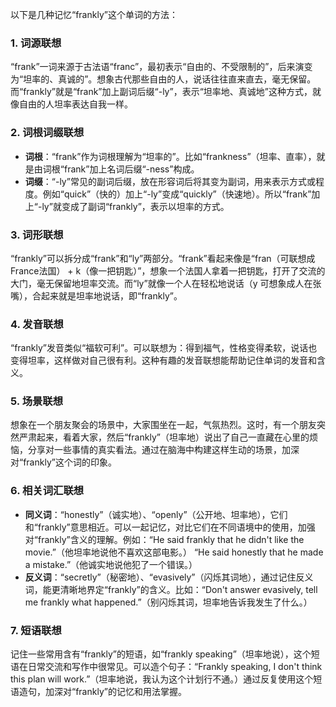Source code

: 以下是几种记忆“frankly”这个单词的方法：

### 1. 词源联想
“frank”一词来源于古法语“franc”，最初表示“自由的、不受限制的”，后来演变为“坦率的、真诚的”。想象古代那些自由的人，说话往往直来直去，毫无保留。而“frankly”就是“frank”加上副词后缀“-ly”，表示“坦率地、真诚地”这种方式，就像自由的人坦率表达自我一样。

### 2. 词根词缀联想
 - **词根**：“frank”作为词根理解为“坦率的”。比如“frankness”（坦率、直率），就是由词根“frank”加上名词后缀“-ness”构成。
 - **词缀**：“-ly”常见的副词后缀，放在形容词后将其变为副词，用来表示方式或程度。例如“quick”（快的）加上“-ly”变成“quickly”（快速地）。所以“frank”加上“-ly”就变成了副词“frankly”，表示以坦率的方式。

### 3. 词形联想
“frankly”可以拆分成“frank”和“ly”两部分。“frank”看起来像是“fran（可联想成France法国） + k（像一把钥匙）”，想象一个法国人拿着一把钥匙，打开了交流的大门，毫无保留地坦率交流。而“ly”就像一个人在轻松地说话（y 可想象成人在张嘴），合起来就是坦率地说话，即“frankly”。

### 4. 发音联想
“frankly”发音类似“福软可利”。可以联想为：得到福气，性格变得柔软，说话也变得坦率，这样做对自己很有利。这种有趣的发音联想能帮助记住单词的发音和含义。

### 5. 场景联想
想象在一个朋友聚会的场景中，大家围坐在一起，气氛热烈。这时，有一个朋友突然严肃起来，看着大家，然后“frankly”（坦率地）说出了自己一直藏在心里的烦恼，分享对一些事情的真实看法。通过在脑海中构建这样生动的场景，加深对“frankly”这个词的印象。

### 6. 相关词汇联想
 - **同义词**：“honestly”（诚实地）、“openly”（公开地、坦率地），它们和“frankly”意思相近。可以一起记忆，对比它们在不同语境中的使用，加强对“frankly”含义的理解。例如：“He said frankly that he didn't like the movie.”（他坦率地说他不喜欢这部电影。） “He said honestly that he made a mistake.”（他诚实地说他犯了一个错误。）
 - **反义词**：“secretly”（秘密地）、“evasively”（闪烁其词地），通过记住反义词，能更清晰地界定“frankly”的含义。比如：“Don't answer evasively, tell me frankly what happened.”（别闪烁其词，坦率地告诉我发生了什么。）

### 7. 短语联想
记住一些常用含有“frankly”的短语，如“frankly speaking”（坦率地说），这个短语在日常交流和写作中很常见。可以造个句子：“Frankly speaking, I don't think this plan will work.”（坦率地说，我认为这个计划行不通。）通过反复使用这个短语造句，加深对“frankly”的记忆和用法掌握。 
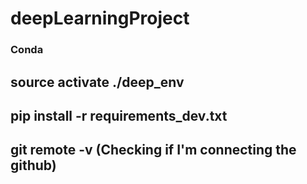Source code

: # deepLearningProject

### Conda 
## source activate ./deep_env
## pip install -r requirements_dev.txt 
##  git remote -v (Checking if I'm connecting the github)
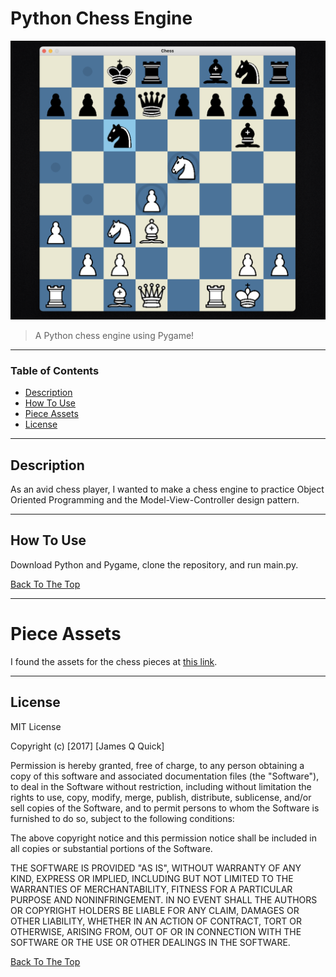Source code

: # Python Chess Engine

![Python Chess](images/screenshots/screenshot1.png)

> A Python chess engine using Pygame!

---

### Table of Contents

- [Description](#description)
- [How To Use](#how-to-use)
- [Piece Assets](#piece-assets)
- [License](#license)

---

## Description

As an avid chess player, I wanted to make a chess engine to practice Object Oriented Programming and the Model-View-Controller design pattern.


---

## How To Use

Download Python and Pygame, clone the repository, and run main.py.

[Back To The Top](#read-me-template)

---
# Piece Assets
I found the assets for the chess pieces at [this link](https://commons.wikimedia.org/wiki/Template:SVG_chess_pieces).

---
## License

MIT License

Copyright (c) [2017] [James Q Quick]

Permission is hereby granted, free of charge, to any person obtaining a copy
of this software and associated documentation files (the "Software"), to deal
in the Software without restriction, including without limitation the rights
to use, copy, modify, merge, publish, distribute, sublicense, and/or sell
copies of the Software, and to permit persons to whom the Software is
furnished to do so, subject to the following conditions:

The above copyright notice and this permission notice shall be included in all
copies or substantial portions of the Software.

THE SOFTWARE IS PROVIDED "AS IS", WITHOUT WARRANTY OF ANY KIND, EXPRESS OR
IMPLIED, INCLUDING BUT NOT LIMITED TO THE WARRANTIES OF MERCHANTABILITY,
FITNESS FOR A PARTICULAR PURPOSE AND NONINFRINGEMENT. IN NO EVENT SHALL THE
AUTHORS OR COPYRIGHT HOLDERS BE LIABLE FOR ANY CLAIM, DAMAGES OR OTHER
LIABILITY, WHETHER IN AN ACTION OF CONTRACT, TORT OR OTHERWISE, ARISING FROM,
OUT OF OR IN CONNECTION WITH THE SOFTWARE OR THE USE OR OTHER DEALINGS IN THE
SOFTWARE.

[Back To The Top](#read-me-template)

•••••

- **ACTION ITEM**: Exclude every picture, then reproduce the remaining data character for character.

- **TASK ANSWER**:
Source code

: 以下是几种记忆“frankly”这个单词的方法：

### 1. 词源联想
“frank”一词来源于古法语“franc”，最初表示“自由的、不受限制的”，后来演变为“坦率的、真诚的”。想象古代那些自由的人，说话往往直来直去，毫无保留。而“frankly”就是“frank”加上副词后缀“-ly”，表示“坦率地、真诚地”这种方式，就像自由的人坦率表达自我一样。

### 2. 词根词缀联想
 - **词根**：“frank”作为词根理解为“坦率的”。比如“frankness”（坦率、直率），就是由词根“frank”加上名词后缀“-ness”构成。
 - **词缀**：“-ly”常见的副词后缀，放在形容词后将其变为副词，用来表示方式或程度。例如“quick”（快的）加上“-ly”变成“quickly”（快速地）。所以“frank”加上“-ly”就变成了副词“frankly”，表示以坦率的方式。

### 3. 词形联想
“frankly”可以拆分成“frank”和“ly”两部分。“frank”看起来像是“fran（可联想成France法国） + k（像一把钥匙）”，想象一个法国人拿着一把钥匙，打开了交流的大门，毫无保留地坦率交流。而“ly”就像一个人在轻松地说话（y 可想象成人在张嘴），合起来就是坦率地说话，即“frankly”。

### 4. 发音联想
“frankly”发音类似“福软可利”。可以联想为：得到福气，性格变得柔软，说话也变得坦率，这样做对自己很有利。这种有趣的发音联想能帮助记住单词的发音和含义。

### 5. 场景联想
想象在一个朋友聚会的场景中，大家围坐在一起，气氛热烈。这时，有一个朋友突然严肃起来，看着大家，然后“frankly”（坦率地）说出了自己一直藏在心里的烦恼，分享对一些事情的真实看法。通过在脑海中构建这样生动的场景，加深对“frankly”这个词的印象。

### 6. 相关词汇联想
 - **同义词**：“honestly”（诚实地）、“openly”（公开地、坦率地），它们和“frankly”意思相近。可以一起记忆，对比它们在不同语境中的使用，加强对“frankly”含义的理解。例如：“He said frankly that he didn't like the movie.”（他坦率地说他不喜欢这部电影。） “He said honestly that he made a mistake.”（他诚实地说他犯了一个错误。）
 - **反义词**：“secretly”（秘密地）、“evasively”（闪烁其词地），通过记住反义词，能更清晰地界定“frankly”的含义。比如：“Don't answer evasively, tell me frankly what happened.”（别闪烁其词，坦率地告诉我发生了什么。）

### 7. 短语联想
记住一些常用含有“frankly”的短语，如“frankly speaking”（坦率地说），这个短语在日常交流和写作中很常见。可以造个句子：“Frankly speaking, I don't think this plan will work.”（坦率地说，我认为这个计划行不通。）通过反复使用这个短语造句，加深对“frankly”的记忆和用法掌握。 
Source code

: # deepLearningProject

### Conda 
## source activate ./deep_env
## pip install -r requirements_dev.txt 
##  git remote -v (Checking if I'm connecting the github)
Source code

: # Python Chess Engine

![Python Chess](images/screenshots/screenshot1.png)

> A Python chess engine using Pygame!

---

### Table of Contents

- [Description](#description)
- [How To Use](#how-to-use)
- [Piece Assets](#piece-assets)
- [License](#license)

---

## Description

As an avid chess player, I wanted to make a chess engine to practice Object Oriented Programming and the Model-View-Controller design pattern.


---

## How To Use

Download Python and Pygame, clone the repository, and run main.py.

[Back To The Top](#read-me-template)

---
# Piece Assets
I found the assets for the chess pieces at [this link](https://commons.wikimedia.org/wiki/Template:SVG_chess_pieces).

---
## License

MIT License

Copyright (c) [2017] [James Q Quick]

Permission is hereby granted, free of charge, to any person obtaining a copy
of this software and associated documentation files (the "Software"), to deal
in the Software without restriction, including without limitation the rights
to use, copy, modify, merge, publish, distribute, sublicense, and/or sell
copies of the Software, and to permit persons to whom the Software is
furnished to do so, subject to the following conditions:

The above copyright notice and this permission notice shall be included in all
copies or substantial portions of the Software.

THE SOFTWARE IS PROVIDED "AS IS", WITHOUT WARRANTY OF ANY KIND, EXPRESS OR
IMPLIED, INCLUDING BUT NOT LIMITED TO THE WARRANTIES OF MERCHANTABILITY,
FITNESS FOR A PARTICULAR PURPOSE AND NONINFRINGEMENT. IN NO EVENT SHALL THE
AUTHORS OR COPYRIGHT HOLDERS BE LIABLE FOR ANY CLAIM, DAMAGES OR OTHER
LIABILITY, WHETHER IN AN ACTION OF CONTRACT, TORT OR OTHERWISE, ARISING FROM,
OUT OF OR IN CONNECTION WITH THE SOFTWARE OR THE USE OR OTHER DEALINGS IN THE
SOFTWARE.

[Back To The Top](#read-me-template)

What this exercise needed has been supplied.